A Take Me Out contestant who lost his job because he took four days off to film the TV show hanged himself a month later, an inquest heard.
Charlie Watkins, 22, went on the dating show after saying he was disappointed he had been unlucky in love during his three years at York University.
The criminology graduate lost his job at York Chocolate Story due to the filming commitments, the inquest heard.
North Yorkshire Coroner Rob Turnbull returned a verdict of suicide.
Mr Watkins’ housemate Swabir Abdul Rahmam, 24, told the inquest: “He really loved his job at the chocolate factory, he was happy.
“But when he went to go film for the Take Me Out TV programme, he lost his job – they terminated his contract.”
Mr Watkins’ family and friends told the inquest he had self-harmed previously and taken anti-depressant medication in the past.
But Mr Rahmam said those days were behind him and at the time “he was cheerful and happy”.
After graduating in June 2016, Mr Watkins, from Essex, posted on social media: “My one regret is not finding that one woman for me to spend the rest of my life with.”
He also posted a picture on his Facebook account of the show’s application form as he filled it in.
He was then called up to join match-making host Paddy McGuinness to shoot scenes in February – and won a date.
Mr Watkins’ date was broadcast a week later as the pair jetted off to the show’s fictional Isle of Fernando’s – and he said the date “went really well”.
The inquest heard he had spent the day before his death drinking with his brother in Leeds before enjoying a charity dinner with friends in York.
He was found dead the following evening on 13 March after his flatmates broke down his bedroom door.
The show was broadcast on 23 April after ITV was granted the go-ahead from his family.
McGuinness, 43, tweeted at the time: “Tonight’s Take Me Out is in memory of Charlie.
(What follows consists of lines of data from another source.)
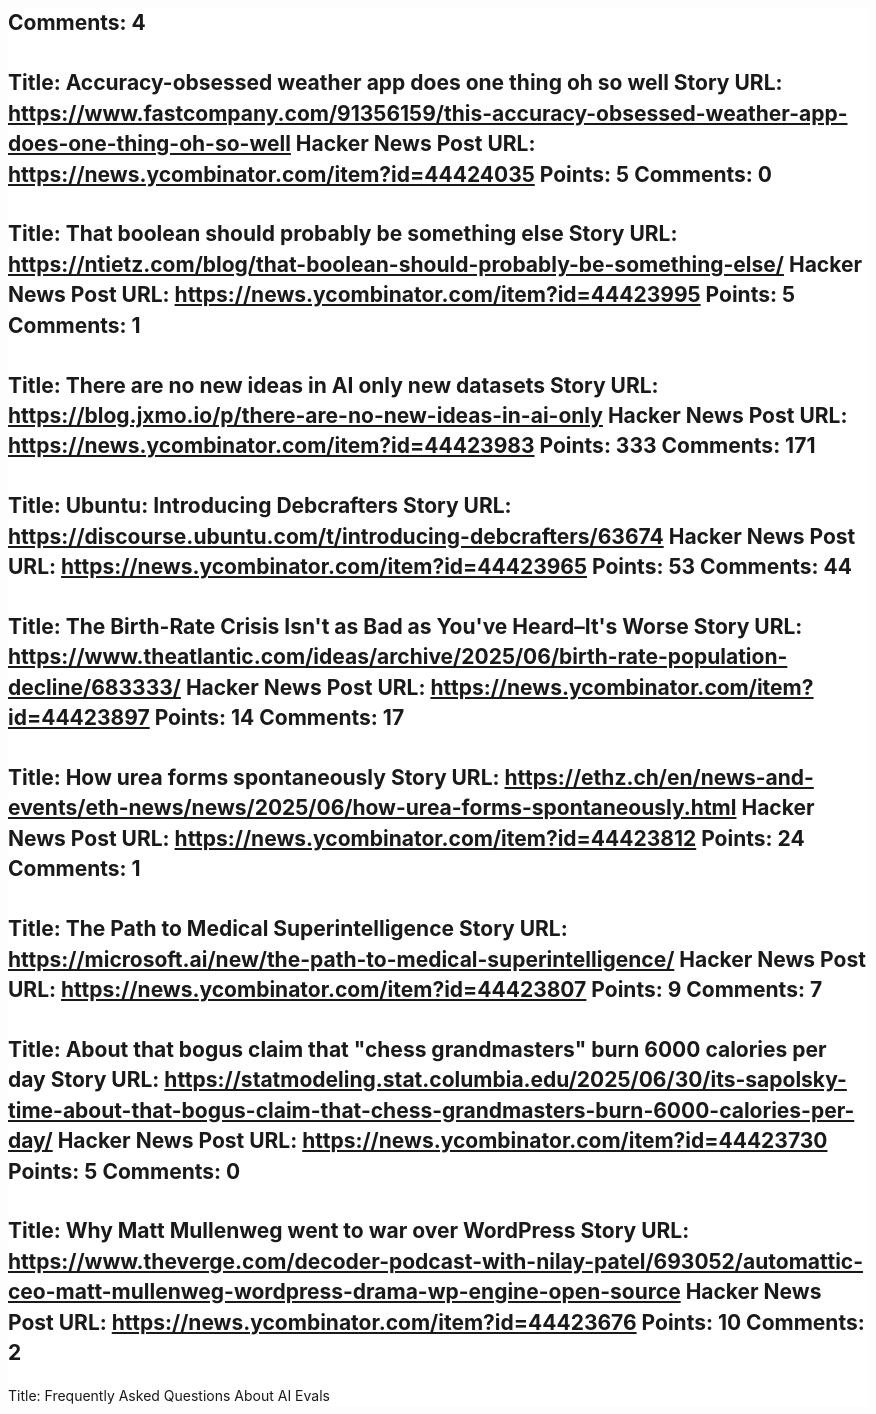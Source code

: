 Comments: 4
----------------------------------------
Title: Accuracy-obsessed weather app does one thing oh so well
Story URL: https://www.fastcompany.com/91356159/this-accuracy-obsessed-weather-app-does-one-thing-oh-so-well
Hacker News Post URL: https://news.ycombinator.com/item?id=44424035
Points: 5
Comments: 0
----------------------------------------
Title: That boolean should probably be something else
Story URL: https://ntietz.com/blog/that-boolean-should-probably-be-something-else/
Hacker News Post URL: https://news.ycombinator.com/item?id=44423995
Points: 5
Comments: 1
----------------------------------------
Title: There are no new ideas in AI only new datasets
Story URL: https://blog.jxmo.io/p/there-are-no-new-ideas-in-ai-only
Hacker News Post URL: https://news.ycombinator.com/item?id=44423983
Points: 333
Comments: 171
----------------------------------------
Title: Ubuntu: Introducing Debcrafters
Story URL: https://discourse.ubuntu.com/t/introducing-debcrafters/63674
Hacker News Post URL: https://news.ycombinator.com/item?id=44423965
Points: 53
Comments: 44
----------------------------------------
Title: The Birth-Rate Crisis Isn't as Bad as You've Heard–It's Worse
Story URL: https://www.theatlantic.com/ideas/archive/2025/06/birth-rate-population-decline/683333/
Hacker News Post URL: https://news.ycombinator.com/item?id=44423897
Points: 14
Comments: 17
----------------------------------------
Title: How urea forms spontaneously
Story URL: https://ethz.ch/en/news-and-events/eth-news/news/2025/06/how-urea-forms-spontaneously.html
Hacker News Post URL: https://news.ycombinator.com/item?id=44423812
Points: 24
Comments: 1
----------------------------------------
Title: The Path to Medical Superintelligence
Story URL: https://microsoft.ai/new/the-path-to-medical-superintelligence/
Hacker News Post URL: https://news.ycombinator.com/item?id=44423807
Points: 9
Comments: 7
----------------------------------------
Title: About that bogus claim that "chess grandmasters" burn 6000 calories per day
Story URL: https://statmodeling.stat.columbia.edu/2025/06/30/its-sapolsky-time-about-that-bogus-claim-that-chess-grandmasters-burn-6000-calories-per-day/
Hacker News Post URL: https://news.ycombinator.com/item?id=44423730
Points: 5
Comments: 0
----------------------------------------
Title: Why Matt Mullenweg went to war over WordPress
Story URL: https://www.theverge.com/decoder-podcast-with-nilay-patel/693052/automattic-ceo-matt-mullenweg-wordpress-drama-wp-engine-open-source
Hacker News Post URL: https://news.ycombinator.com/item?id=44423676
Points: 10
Comments: 2
----------------------------------------
Title: Frequently Asked Questions About AI Evals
A fantastic lad who I’m sure will be greatly missed by his wonderful friends and family. RIP.”
North Yorkshire Coroner Rob Turnbull said he was “unable to answer questions put in front of him” as Mr Watkins left no suicide note and his mother had died “some years ago”.
Returning a conclusion of suicide, Mr Turnbull said: “Charlie was witty, charming and a considerate young man – that is what people thought of him.
“He was all but a popular young man and it was in a sad set of circumstances his life was to end the way it did.”